2.7 Cell lines and culture conditions
The media for SUP-B15, Jurkat, and 293T cells were Iscove’s modified Dulbecco’s medium (IMDM; Sigma-Aldrich, China; Merck KGaA, China) with 20% fetal bovine serum (FBS; Gibco, China; Thermo Fisher Scientific Inc., China), RPMI-1640 medium (1640; Sigma-Aldrich, China; Merck KGaA, China) supplemented with 10% FBS, and Dulbecco’s modified Eagle’s medium (DMEM; Sigma-Aldrich; Merck KGaA) with 10% FBS, respectively (20). Cell lines were maintained in a medium containing 1% penicillin–streptomycin (Gibco). To knock down the expression of TRIM8, a specific short-hairpin RNA (shRNA) sequence was used. The shRNA sequence for TRIM8 was as follows: Forward: CCGG CCAGTACTGCTGCTACTACAG CTCGAG CTGTAGTAGCAGCAGTACTGG TTTTG; Reverse: AATT CAAAACCAGTACTGCTGCTACTACAG CTCGAG CTGTAGTAGCAGCAGTACTGG. The scrambled shRNA sequence was referred to as this plasmid (Plasmid No. 1864). The restriction endonucleases EcoRI and AgeI were used for cloning. The TRIM8 knockdown in SUP-B15 cells was achieved using lentiviral transduction, with psPAX2 (Plasmid No. 12260), pMD2.G (Plasmid No. 12259), and pLKO.1-TRC control (Plasmid No. 10879) containing “EGFP “ and “PUROR “. With 8 µg/ml of polybrene (Sigma-Aldrich; Merck KGaA), the mixture of cells and polybrene was transduced by centrifugation (1,000 rpm) at 37°C for 1.5 h. After selecting the cells with 1 µg/ml puromycin (ST551, Beyotime, China) for 48 h, we validated the knockdown efficiency of TRIM8 by using qPCR.
2.8 qPCR and ROS assay
The RNA isolation and ROS assay were performed according to the manufacturer’s instructions (Q221-01, RC102-01, Vazyme, China; S0033S, Beyotime, China). The process of qPCR was performed on the Bio-Rad CFX96 TouchTM Real-Time PCR Detection system. The analysis of ROS was completed using Attune NxT (Thermo Fisher).
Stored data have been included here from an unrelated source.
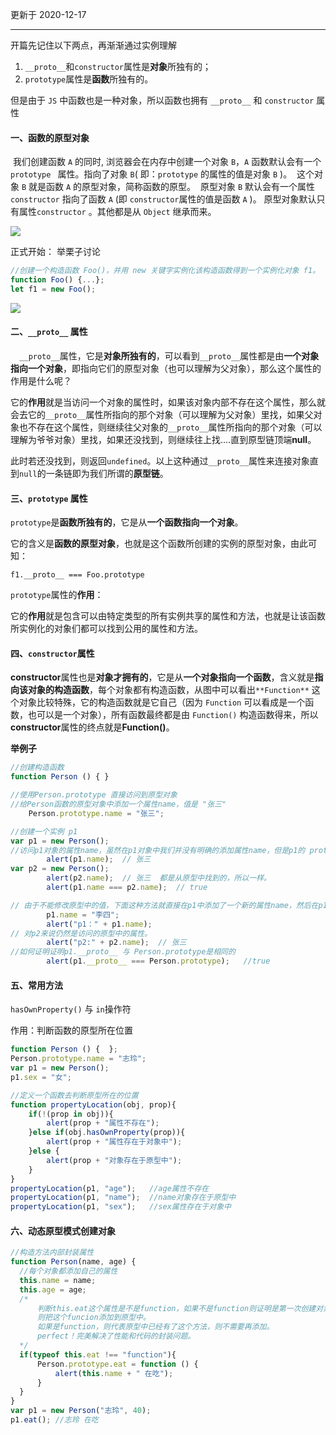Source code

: 更新于 2020-12-17

---

开篇先记住以下两点，再渐渐通过实例理解

1. `__proto__`和`constructor`属性是**对象**所独有的；
2. `prototype`属性是**函数**所独有的。

但是由于 `JS` 中函数也是一种对象，所以函数也拥有 `__proto__` 和 `constructor` 属性

#### 一、函数的原型对象

​    我们创建函数 `A` 的同时, 浏览器会在内存中创建一个对象 `B`，`A` 函数默认会有一个 `prototype ` 属性。指向了对象 `B`( 即：`prototype` 的属性的值是对象 `B` )。
​    这个对象 `B` 就是函数 `A` 的原型对象，简称函数的原型。
​    原型对象 `B` 默认会有一个属性 `constructor`  指向了函数 `A`  (即 `constructor`属性的值是函数 `A` )。
​    原型对象默认只有属性`constructor` 。其他都是从 `Object` 继承而来。

![](E:\notes\pictures\JavaScript\JavaScript的原型对象的彻底理解\原型对象_01.PNG)

正式开始： 举栗子讨论

```js
//创建一个构造函数 Foo()，并用 new 关键字实例化该构造函数得到一个实例化对象 f1。
function Foo() {...};
let f1 = new Foo();
```

![](E:\notes\Pictures\JavaScript\JavaScript的原型对象的彻底理解\原型对象_02.png)


####  二、`__proto__` 属性

`  __proto__`属性，它是**对象所独有的**，可以看到`__proto__`属性都是由**一个对象指向一个对象**，即指向它们的原型对象（也可以理解为父对象），那么这个属性的作用是什么呢？

  它的**作用**就是当访问一个对象的属性时，如果该对象内部不存在这个属性，那么就会去它的`__proto__`属性所指向的那个对象（可以理解为父对象）里找，如果父对象也不存在这个属性，则继续往父对象的`__proto__`属性所指向的那个对象（可以理解为爷爷对象）里找，如果还没找到，则继续往上找….直到原型链顶端**null**。

  此时若还没找到，则返回`undefined`。以上这种通过`__proto__`属性来连接对象直到`null`的一条链即为我们所谓的**原型链**。

#### 三、`prototype` 属性

`prototype`是**函数所独有的**，它是从**一个函数指向一个对象**。

它的含义是**函数的原型对象**，也就是这个函数所创建的实例的原型对象，由此可知：

`f1.__proto__ === Foo.prototype`

`prototype`属性的**作用**：

  它的**作用**就是包含可以由特定类型的所有实例共享的属性和方法，也就是让该函数所实例化的对象们都可以找到公用的属性和方法。

#### 四、`constructor`属性

**constructor**属性也是**对象才拥有的**，它是从**一个对象指向一个函数**，含义就是**指向该对象的构造函数**，每个对象都有构造函数，从图中可以看出`**Function**` 这个对象比较特殊，它的构造函数就是它自己（因为 `Function` 可以看成是一个函数，也可以是一个对象），所有函数最终都是由 `Function()` 构造函数得来，所以**constructor**属性的终点就是**Function()**。

**举例子**

```js
//创建构造函数
function Person () { }

//使用Person.prototype 直接访问到原型对象
//给Person函数的原型对象中添加一个属性name，值是 "张三"
    Person.prototype.name = "张三";

//创建一个实例 p1
var p1 = new Person();
//访问p1对象的属性name，虽然在p1对象中我们并没有明确的添加属性name，但是p1的 prototype 属性指向的原型中有name属性，所以这个地方可以访问到属性name值。
        alert(p1.name);  // 张三
var p2 = new Person();
        alert(p2.name);  // 张三  都是从原型中找到的，所以一样。
        alert(p1.name === p2.name);  // true

// 由于不能修改原型中的值，下面这种方法就直接在p1中添加了一个新的属性name，然后在p1中无法再访问到原型中的属性。
        p1.name = "李四";
        alert("p1：" + p1.name);
// 对p2来说仍然是访问的原型中的属性。    
        alert("p2:" + p2.name);  // 张三  
//如何证明证明p1.__proto__ 与 Person.prototype是相同的
        alert(p1.__proto__ === Person.prototype);   //true
```

#### 五、常用方法

`hasOwnProperty()` 与 `in`操作符

作用：判断函数的原型所在位置

```js
function Person () {  };
Person.prototype.name = "志玲";
var p1 = new Person();
p1.sex = "女";

//定义一个函数去判断原型所在的位置
function propertyLocation(obj, prop){
    if(!(prop in obj)){
        alert(prop + "属性不存在");
    }else if(obj.hasOwnProperty(prop)){
        alert(prop + "属性存在于对象中");
    }else {
        alert(prop + "对象存在于原型中");
    }
}
propertyLocation(p1, "age");   //age属性不存在
propertyLocation(p1, "name");  //name对象存在于原型中
propertyLocation(p1, "sex");   //sex属性存在于对象中

```

#### 六、动态原型模式创建对象

```js
//构造方法内部封装属性
function Person(name, age) {
  //每个对象都添加自己的属性
  this.name = name;
  this.age = age;
  /*
      判断this.eat这个属性是不是function，如果不是function则证明是第一次创建对象，
      则把这个funcion添加到原型中。
      如果是function，则代表原型中已经有了这个方法，则不需要再添加。
      perfect！完美解决了性能和代码的封装问题。
  */
  if(typeof this.eat !== "function"){
      Person.prototype.eat = function () {
          alert(this.name + " 在吃");
      }
  }
}
var p1 = new Person("志玲", 40);
p1.eat(); //志玲 在吃
```
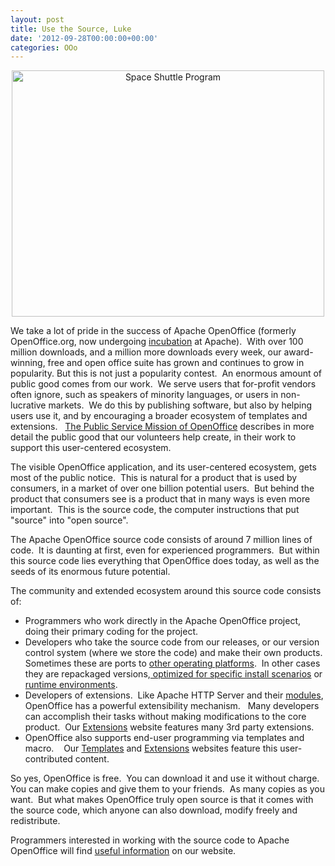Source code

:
 ```yaml
---
layout: post
title: Use the Source, Luke
date: '2012-09-28T00:00:00+00:00'
categories: OOo
---
```

<div align="center"><a title="Space Shuttle Program by San Diego Air &amp; Space Museum Archives, on Flickr" href="http://www.flickr.com/photos/sdasmarchives/6996745802/"><img width="500" height="394" alt="Space Shuttle Program" src="http://farm8.staticflickr.com/7269/6996745802_d412280c4d.jpg" /></a></div> 
  <p> </p> 
  <p>We take a lot of pride in the success of Apache OpenOffice (formerly OpenOffice.org, now undergoing <a href="http://incubator.apache.org/">incubation</a> at Apache).&nbsp; With over 100 million downloads, and a million more downloads every week, our award-winning, free and open office suite has grown and continues to grow in popularity. But this is not just a popularity contest.&nbsp; An enormous amount of public good comes from our work.&nbsp; We serve users that for-profit vendors often ignore, such as speakers of minority languages, or users in non-lucrative markets.&nbsp; We do this by publishing software, but also by helping users use it, and by encouraging a broader ecosystem of templates and extensions. &nbsp; <a href="http://incubator.apache.org/openofficeorg/mission.html">The Public Service Mission of OpenOffice</a> describes in more detail the public good that our volunteers help create, in their work to support this user-centered ecosystem.<br /></p> 
  <p>The visible OpenOffice application, and its user-centered ecosystem, gets most of the public notice.&nbsp; This is natural for a product that is used by consumers, in a market of over one billion potential users.&nbsp; But behind the product that consumers see is a product that in many ways is even more important.&nbsp; This is the source code, the computer instructions that put &quot;source&quot; into &quot;open source&quot;.</p> 
  <p>The Apache OpenOffice source code consists of around 7 million lines of code.&nbsp; It is daunting at first, even for experienced programmers.&nbsp; But within this source code lies everything that OpenOffice does today, as well as the seeds of its enormous future potential.&nbsp; </p> 
  <p>The community and extended ecosystem around this source code consists of:</p> 
  <ul> 
    <li>Programmers who work directly in the Apache OpenOffice project, doing their primary coding for the project.</li> 
    <li>Developers who take the source code from our releases, or our version control system (where we store the code) and make their own products.&nbsp; Sometimes these are ports to <a href="https://blogs.apache.org/OOo/entry/porting_apache_openoffice_to_solaris">other operating platforms</a>.&nbsp; In other cases they are repackaged versions,<a href="http://www.winpenpack.com/en/download.php?view.1341"> optimized for specific install scenarios</a> or <a href="https://www.rollapp.com/app/oocalc">runtime environments</a>. <br /></li> 
    <li>Developers of extensions.&nbsp; Like Apache HTTP Server and their <a href="https://modules.apache.org/">modules</a>,
OpenOffice has a powerful extensibility mechanism.&nbsp;&nbsp; Many 
developers can accomplish their tasks without making modifications to 
the core product.&nbsp; Our <a href="http://extensions.services.openoffice.org/">Extensions</a> website features many 3rd party extensions.<br /> </li> 
    <li>OpenOffice also supports end-user programming via templates and macro. &nbsp;&nbsp; Our <a href="http://templates.services.openoffice.org/">Templates</a> and <a href="http://extensions.services.openoffice.org/">Extensions</a> websites feature this user-contributed content.&nbsp; <br /></li> 
  </ul> 
  <p>So yes, OpenOffice is free.&nbsp; You can download it and use it without charge.&nbsp; You can make copies and give them to your friends.&nbsp; As many copies as you want.&nbsp; But what makes OpenOffice truly open source is that it comes with the source code, which anyone can also download, modify freely and redistribute.&nbsp;
</p> 
  <p>Programmers interested in working with the source code to Apache OpenOffice will find <a href="http://incubator.apache.org/openofficeorg/source.html">useful information</a> on our website.<br /></p>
2.9 Mice and ALL model construction
All mice used in the experiments were between 8 weeks and 12 weeks old, with a C57BL/6J genetic background. The models of T-ALL and B-ALL were constructed by different viruses. In T-ALL, a plasmid containing the sequencing of MSCV-NOTCH1-IRES-GFP-TAA was packaged by the virus packaging plasmid Ecopack. Two plasmids were mixed with polyethylenimine (23966, Polysciences, China) and then added to 293T cells. The medium was removed after 6 h, and the supernatant was collected at 48 h and 72 h. Bone marrow (BM) cells were collected from mice preinjected with 5-FU (51-21-8, Sigma-Aldrich; Merck) once to enrich the hematopoietic stem and progenitor cells. The cells were collected from the bone marrow at day 5. 5 in preparation for transduction using previously packaged virus. Infected BM cells were infected with retroviral medium containing 8 μg/ml polybrene (40804ES86, Yeasen, China). The infection was repeated after 24 h to generate NOTCH1-infected preleukemia cells. The leukemia cells (4 × 105) were then transplanted into lethally irradiated (9 Gy) mice by intravenous injection. For the B-ALL model, the key sequencing was replaced from NOTCH1 to N- MYC, and the following steps were in line with the modeling of T-ALL mice. The vector of lentiviruses expressing shRNAs for TRIM8 was mentioned before, with packaging plasmid psPAX2 and pMD2.G. The transfection process was previously described. The plasmids were gifts from the laboratory of MengZhao (21).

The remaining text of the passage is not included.